# Work instruction:
Every line below between the one holding "f(x_0, y_0) +" and the one holding "h_X \rightarrow 0$$", inclusive, should be copied exactly, and no other line.

START Source records

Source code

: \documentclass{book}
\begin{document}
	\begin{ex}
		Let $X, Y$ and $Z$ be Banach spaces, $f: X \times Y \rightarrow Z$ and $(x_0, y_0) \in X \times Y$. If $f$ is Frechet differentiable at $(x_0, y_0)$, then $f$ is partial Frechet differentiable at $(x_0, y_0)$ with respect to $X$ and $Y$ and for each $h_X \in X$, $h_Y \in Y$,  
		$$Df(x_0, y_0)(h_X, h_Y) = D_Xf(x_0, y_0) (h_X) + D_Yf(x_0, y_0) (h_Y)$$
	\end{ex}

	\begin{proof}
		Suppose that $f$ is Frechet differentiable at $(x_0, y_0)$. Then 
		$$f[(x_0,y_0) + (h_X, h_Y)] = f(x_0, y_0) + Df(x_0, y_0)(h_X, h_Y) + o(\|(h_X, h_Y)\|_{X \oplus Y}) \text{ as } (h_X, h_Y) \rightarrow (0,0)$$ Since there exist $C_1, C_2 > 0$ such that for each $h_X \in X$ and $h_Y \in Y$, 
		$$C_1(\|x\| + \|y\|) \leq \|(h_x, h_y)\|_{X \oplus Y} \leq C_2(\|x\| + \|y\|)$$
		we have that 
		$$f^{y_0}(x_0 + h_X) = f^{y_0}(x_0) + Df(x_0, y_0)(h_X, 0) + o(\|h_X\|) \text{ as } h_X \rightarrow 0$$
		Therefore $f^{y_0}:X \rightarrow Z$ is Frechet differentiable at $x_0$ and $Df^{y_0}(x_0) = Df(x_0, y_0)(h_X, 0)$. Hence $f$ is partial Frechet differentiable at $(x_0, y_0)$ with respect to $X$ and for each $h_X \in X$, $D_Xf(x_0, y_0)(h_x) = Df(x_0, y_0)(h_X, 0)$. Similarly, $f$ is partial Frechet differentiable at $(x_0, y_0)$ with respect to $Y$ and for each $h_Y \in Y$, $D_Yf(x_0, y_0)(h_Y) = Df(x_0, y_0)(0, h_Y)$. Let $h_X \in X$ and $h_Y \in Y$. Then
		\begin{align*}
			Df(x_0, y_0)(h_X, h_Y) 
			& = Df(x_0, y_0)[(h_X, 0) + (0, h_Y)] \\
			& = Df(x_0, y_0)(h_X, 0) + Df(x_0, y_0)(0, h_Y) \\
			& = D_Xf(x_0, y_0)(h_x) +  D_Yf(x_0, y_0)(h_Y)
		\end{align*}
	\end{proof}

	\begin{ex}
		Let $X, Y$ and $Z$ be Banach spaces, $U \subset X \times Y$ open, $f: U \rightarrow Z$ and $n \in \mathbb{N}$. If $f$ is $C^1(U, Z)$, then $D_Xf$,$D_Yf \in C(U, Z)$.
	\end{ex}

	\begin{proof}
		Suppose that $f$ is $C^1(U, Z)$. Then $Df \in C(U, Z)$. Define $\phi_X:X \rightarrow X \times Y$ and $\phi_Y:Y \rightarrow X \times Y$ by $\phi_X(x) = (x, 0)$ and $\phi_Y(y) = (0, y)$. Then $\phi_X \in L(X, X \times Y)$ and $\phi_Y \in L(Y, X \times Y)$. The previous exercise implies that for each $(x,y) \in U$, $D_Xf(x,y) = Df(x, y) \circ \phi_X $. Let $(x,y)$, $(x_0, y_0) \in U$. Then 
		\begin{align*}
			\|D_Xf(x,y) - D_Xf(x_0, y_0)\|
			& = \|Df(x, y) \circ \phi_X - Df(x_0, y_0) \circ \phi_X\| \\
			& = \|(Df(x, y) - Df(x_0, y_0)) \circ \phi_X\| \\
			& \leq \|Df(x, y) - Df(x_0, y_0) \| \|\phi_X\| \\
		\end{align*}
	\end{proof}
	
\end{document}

END Source records

# Your solution:
		$$f[(x_0,y_0) + (h_X, h_Y)] = f(x_0, y_0) + Df(x_0, y_0)(h_X, h_Y) + o(\|(h_X, h_Y)\|_{X \oplus Y}) \text{ as } (h_X, h_Y) \rightarrow (0,0)$$ Since there exist $C_1, C_2 > 0$ such that for each $h_X \in X$ and $h_Y \in Y$, 
		$$C_1(\|x\| + \|y\|) \leq \|(h_x, h_y)\|_{X \oplus Y} \leq C_2(\|x\| + \|y\|)$$
		we have that 
		$$f^{y_0}(x_0 + h_X) = f^{y_0}(x_0) + Df(x_0, y_0)(h_X, 0) + o(\|h_X\|) \text{ as } h_X \rightarrow 0$$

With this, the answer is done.